THE TASK.
Among the lines below, copy each one in which "user" appears.

[[ SUPPLIED INFORMATION, beginning ]]

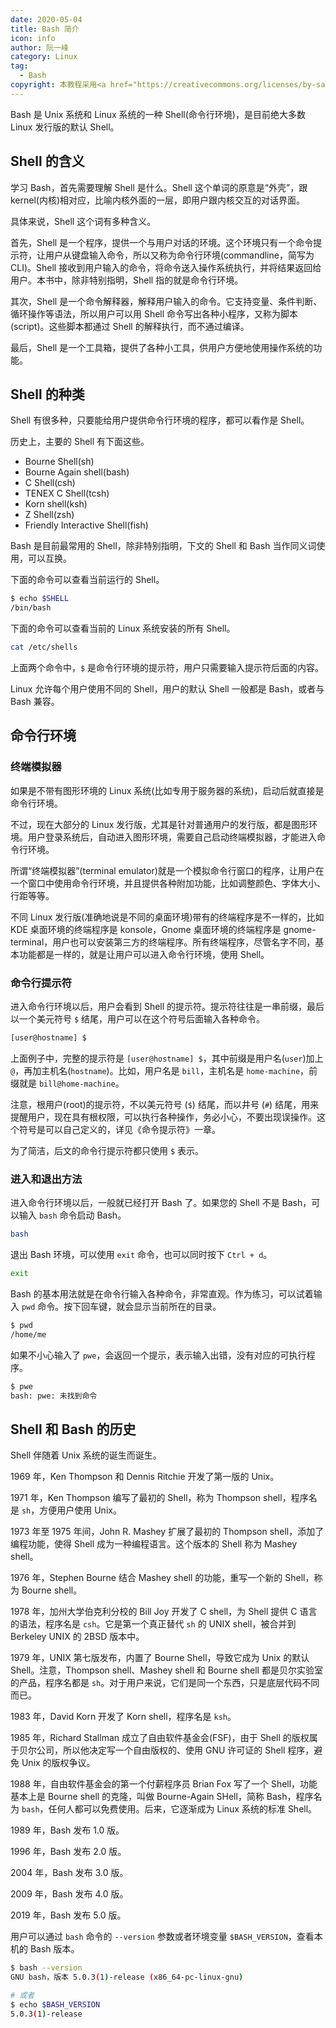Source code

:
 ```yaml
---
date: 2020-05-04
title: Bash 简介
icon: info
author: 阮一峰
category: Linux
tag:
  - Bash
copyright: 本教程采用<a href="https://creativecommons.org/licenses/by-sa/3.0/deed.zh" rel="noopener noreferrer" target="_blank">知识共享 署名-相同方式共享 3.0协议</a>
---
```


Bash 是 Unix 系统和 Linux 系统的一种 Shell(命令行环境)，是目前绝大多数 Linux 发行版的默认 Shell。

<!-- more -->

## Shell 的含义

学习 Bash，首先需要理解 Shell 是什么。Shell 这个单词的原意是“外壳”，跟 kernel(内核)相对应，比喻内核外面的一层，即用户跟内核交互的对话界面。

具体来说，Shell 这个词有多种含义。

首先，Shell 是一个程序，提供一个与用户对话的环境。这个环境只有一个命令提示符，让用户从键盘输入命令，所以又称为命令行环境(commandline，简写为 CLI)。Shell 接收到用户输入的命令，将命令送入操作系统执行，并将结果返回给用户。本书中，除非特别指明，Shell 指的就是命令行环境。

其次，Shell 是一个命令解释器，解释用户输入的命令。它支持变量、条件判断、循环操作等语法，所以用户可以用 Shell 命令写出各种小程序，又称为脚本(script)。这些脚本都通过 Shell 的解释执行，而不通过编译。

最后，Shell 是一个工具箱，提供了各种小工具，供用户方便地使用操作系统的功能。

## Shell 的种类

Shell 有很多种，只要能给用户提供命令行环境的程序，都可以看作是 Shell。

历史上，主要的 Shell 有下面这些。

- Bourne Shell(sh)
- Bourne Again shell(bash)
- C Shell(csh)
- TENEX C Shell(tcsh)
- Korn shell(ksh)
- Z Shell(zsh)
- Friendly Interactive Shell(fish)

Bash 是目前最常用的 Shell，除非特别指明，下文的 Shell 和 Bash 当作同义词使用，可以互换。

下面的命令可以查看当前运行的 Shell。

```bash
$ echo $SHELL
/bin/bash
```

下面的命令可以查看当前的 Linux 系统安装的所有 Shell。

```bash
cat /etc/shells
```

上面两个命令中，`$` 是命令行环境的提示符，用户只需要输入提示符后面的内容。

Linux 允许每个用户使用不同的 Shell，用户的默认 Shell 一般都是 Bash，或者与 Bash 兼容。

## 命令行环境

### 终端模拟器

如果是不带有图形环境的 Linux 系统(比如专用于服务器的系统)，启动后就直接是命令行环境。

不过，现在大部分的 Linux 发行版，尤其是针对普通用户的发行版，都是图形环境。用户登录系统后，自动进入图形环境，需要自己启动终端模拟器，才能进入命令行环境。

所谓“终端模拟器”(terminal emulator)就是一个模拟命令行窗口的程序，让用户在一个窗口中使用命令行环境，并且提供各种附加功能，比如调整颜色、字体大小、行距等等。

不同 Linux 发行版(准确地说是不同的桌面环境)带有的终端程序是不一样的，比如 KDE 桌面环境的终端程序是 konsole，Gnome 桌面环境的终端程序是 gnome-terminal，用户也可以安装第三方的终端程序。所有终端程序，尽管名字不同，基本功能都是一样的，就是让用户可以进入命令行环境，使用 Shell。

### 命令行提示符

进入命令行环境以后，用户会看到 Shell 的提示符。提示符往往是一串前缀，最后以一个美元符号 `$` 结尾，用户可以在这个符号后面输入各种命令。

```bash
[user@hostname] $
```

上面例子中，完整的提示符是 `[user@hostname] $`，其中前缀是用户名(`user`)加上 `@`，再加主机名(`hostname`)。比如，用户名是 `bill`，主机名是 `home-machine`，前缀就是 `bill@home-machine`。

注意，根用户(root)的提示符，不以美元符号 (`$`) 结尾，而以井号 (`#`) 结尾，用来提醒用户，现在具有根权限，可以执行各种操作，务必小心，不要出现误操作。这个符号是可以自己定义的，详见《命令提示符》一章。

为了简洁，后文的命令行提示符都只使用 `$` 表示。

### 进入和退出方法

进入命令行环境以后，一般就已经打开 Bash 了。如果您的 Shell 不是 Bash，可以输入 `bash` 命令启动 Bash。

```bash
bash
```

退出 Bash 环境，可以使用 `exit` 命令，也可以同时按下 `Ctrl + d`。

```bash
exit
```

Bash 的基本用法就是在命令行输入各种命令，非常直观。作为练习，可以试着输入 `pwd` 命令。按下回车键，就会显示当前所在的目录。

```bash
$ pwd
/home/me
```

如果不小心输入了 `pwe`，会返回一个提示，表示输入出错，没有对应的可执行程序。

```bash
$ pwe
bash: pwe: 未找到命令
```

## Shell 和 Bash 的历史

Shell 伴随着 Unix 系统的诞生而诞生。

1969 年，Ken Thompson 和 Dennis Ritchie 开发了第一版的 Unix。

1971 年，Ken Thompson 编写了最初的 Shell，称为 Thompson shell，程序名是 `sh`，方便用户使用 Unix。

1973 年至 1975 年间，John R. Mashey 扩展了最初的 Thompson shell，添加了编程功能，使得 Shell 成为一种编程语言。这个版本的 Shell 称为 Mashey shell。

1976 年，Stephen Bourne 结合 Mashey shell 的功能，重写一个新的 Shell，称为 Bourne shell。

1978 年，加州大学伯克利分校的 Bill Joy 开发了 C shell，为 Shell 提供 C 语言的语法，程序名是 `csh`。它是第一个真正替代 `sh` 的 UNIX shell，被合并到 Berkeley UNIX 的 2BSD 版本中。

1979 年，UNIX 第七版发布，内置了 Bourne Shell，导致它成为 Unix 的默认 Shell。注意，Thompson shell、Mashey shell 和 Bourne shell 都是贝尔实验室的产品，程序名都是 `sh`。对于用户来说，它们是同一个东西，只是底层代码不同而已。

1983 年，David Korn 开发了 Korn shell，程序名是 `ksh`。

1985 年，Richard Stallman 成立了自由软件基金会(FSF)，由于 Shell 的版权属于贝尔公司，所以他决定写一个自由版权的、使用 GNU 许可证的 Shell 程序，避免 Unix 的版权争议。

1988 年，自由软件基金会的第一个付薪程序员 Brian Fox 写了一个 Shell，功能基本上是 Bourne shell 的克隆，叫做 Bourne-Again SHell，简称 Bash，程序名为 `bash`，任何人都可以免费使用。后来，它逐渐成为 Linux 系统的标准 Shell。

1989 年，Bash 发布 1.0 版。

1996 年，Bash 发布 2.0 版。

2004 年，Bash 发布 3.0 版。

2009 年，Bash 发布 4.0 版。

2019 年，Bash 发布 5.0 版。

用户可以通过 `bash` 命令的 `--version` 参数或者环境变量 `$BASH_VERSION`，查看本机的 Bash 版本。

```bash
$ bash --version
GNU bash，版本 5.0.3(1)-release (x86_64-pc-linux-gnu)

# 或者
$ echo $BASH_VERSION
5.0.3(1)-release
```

[[ SUPPLIED INFORMATION, end ]]

TASK ANSWER.
[user@hostname] $
上面例子中，完整的提示符是 `[user@hostname] $`，其中前缀是用户名(`user`)加上 `@`，再加主机名(`hostname`)。比如，用户名是 `bill`，主机名是 `home-machine`，前缀就是 `bill@home-machine`。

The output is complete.